The LA Rams revealed their new logo and it wasn't received very well but it doesn't matter. They will still sell lots of tickets even if they have an ugly logo because your logo is just a tiny part of the business.
With the Rams’ departure from St. Louis to Los Angeles, there were plenty of pissed off Midwesterners who donned the dark blue and gold, with fond memories of Kurt Warner, Marshall Faulk, Torry Holt, Isaac Bruce and the rest of “greatest show on turf.” The owner decided to abandon the city for greener pastures and a brand-new stadium in Los Angeles. Whether you agree with the move or not, it made a ton of sense. The Rams actually went back to a place they called home for almost 50 years, from 1946 to 1994. The Rams began using their “throwback” jerseys that featured a lighter dark blue and maize-colored yellow, reminiscent of the 1980s when Eric Dickerson torched defenses at Anaheim Stadium.

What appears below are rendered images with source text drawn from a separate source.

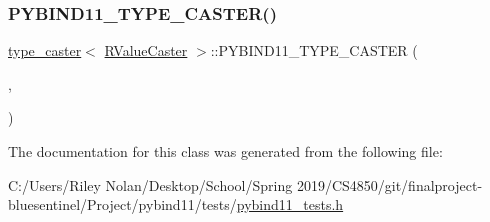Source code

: \mbox{\label{classtype__caster_3_01_r_value_caster_01_4_a4c1ab8ffd92e6fcda655f0b955edecd0}} 
\subsubsection{\texorpdfstring{PYBIND11\_TYPE\_CASTER()}{PYBIND11\_TYPE\_CASTER()}}
{\footnotesize\ttfamily \mbox{\hyperlink{classtype__caster}{type\+\_\+caster}}$<$ \mbox{\hyperlink{struct_r_value_caster}{R\+Value\+Caster}} $>$\+::P\+Y\+B\+I\+N\+D11\+\_\+\+T\+Y\+P\+E\+\_\+\+C\+A\+S\+T\+ER (\begin{DoxyParamCaption}\item[{\mbox{\hyperlink{struct_r_value_caster}{R\+Value\+Caster}}}]{,  }\item[{\mbox{\hyperlink{descr_8h_af114703e20c6527e87163eb2798f74b8}{\+\_\+}}(\char`\"{}R\+Value\+Caster\char`\"{})}]{ }\end{DoxyParamCaption})}



The documentation for this class was generated from the following file\+:\begin{DoxyCompactItemize}
\item 
C\+:/\+Users/\+Riley Nolan/\+Desktop/\+School/\+Spring 2019/\+C\+S4850/git/finalproject-\/bluesentinel/\+Project/pybind11/tests/\mbox{\hyperlink{pybind11__tests_8h}{pybind11\+\_\+tests.\+h}}\end{DoxyCompactItemize}
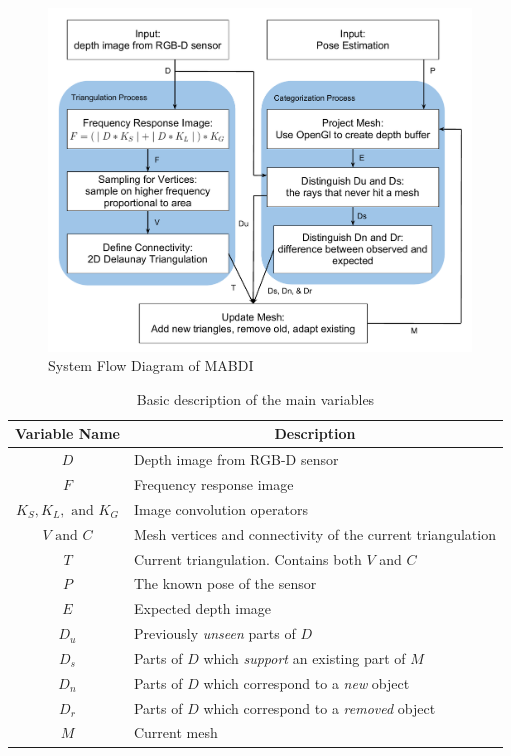 \documentclass[12pt]{article}
\begin{document}
\begin{figure}[h]
  \centering
    \includegraphics[height=0.6\textwidth]{SD.pdf}
  \caption{System Flow Diagram of MABDI}
  \label{fig:SD}
\end{figure}

\begin{table}[h]
\begin{center}
\begin{tabular}{|c|l|}
\hline
{\bf Variable Name} & \multicolumn{1}{|c|}{{\bf Description}} \\
\hline
\rowcolor{LightGray} $D$ & Depth image from RGB-D sensor \\ 
$F$ & Frequency response image \\
\rowcolor{LightGray} $K_S,K_L,\text{ and }K_G$ & Image convolution operators \\
$V \text{ and } C$ & Mesh vertices and connectivity of the current triangulation \\
\rowcolor{LightGray} $T$ & Current triangulation. Contains both $V$ and $C$ \\
$P$ & The known pose of the sensor \\
\rowcolor{LightGray} $E$ & Expected depth image \\ 
$D_u$ & Previously \emph{unseen} parts of $D$ \\ 
\rowcolor{LightGray} $D_s$ & Parts of $D$ which \emph{support} an existing part of
$M$ \\ 
$D_n$ & Parts of $D$ which correspond to a \emph{new} object \\ 
\rowcolor{LightGray} $D_r$ & Parts of $D$ which correspond to a
\emph{removed} object \\ 
$M$ & Current mesh \\
\hline
\end{tabular}
\end{center}
\caption{Basic description of the main variables}
\label{tab:var}
\end{table}
\end{document}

This offseason, the Rams wanted to put an “LA” spin on their logo as they move into a new billion-dollar stadium. When the logo was released, most people (most being the feedback unofficially recorded from the twitter brigade) found it to be completely underwhelming. As much as internet commenters will complain about the logo, the Rams aren’t an expansion franchise starting off an inaugural season. The people who had their deposit down for season tickets aren’t going to demand a refund because they don’t like the logo. It’s not that important.
A logo is to identify the brand, this new logo was a safe play. The Rams didn’t need to throw the Hail Mary equivalent of a slick new logo in order to draw in more fans. They took the knee out of field goal range in order to head into overtime. The Rams franchise will use the logo in a multitude of ways. You’ll see it on hats, clothing, business stationery, billboards, jumbotrons, websites, and social media. The truth is with all these applications, it’s hard to push the limits because if it doesn’t work out, they’ll be out millions of dollars due to loss of sales or absence of revenue options.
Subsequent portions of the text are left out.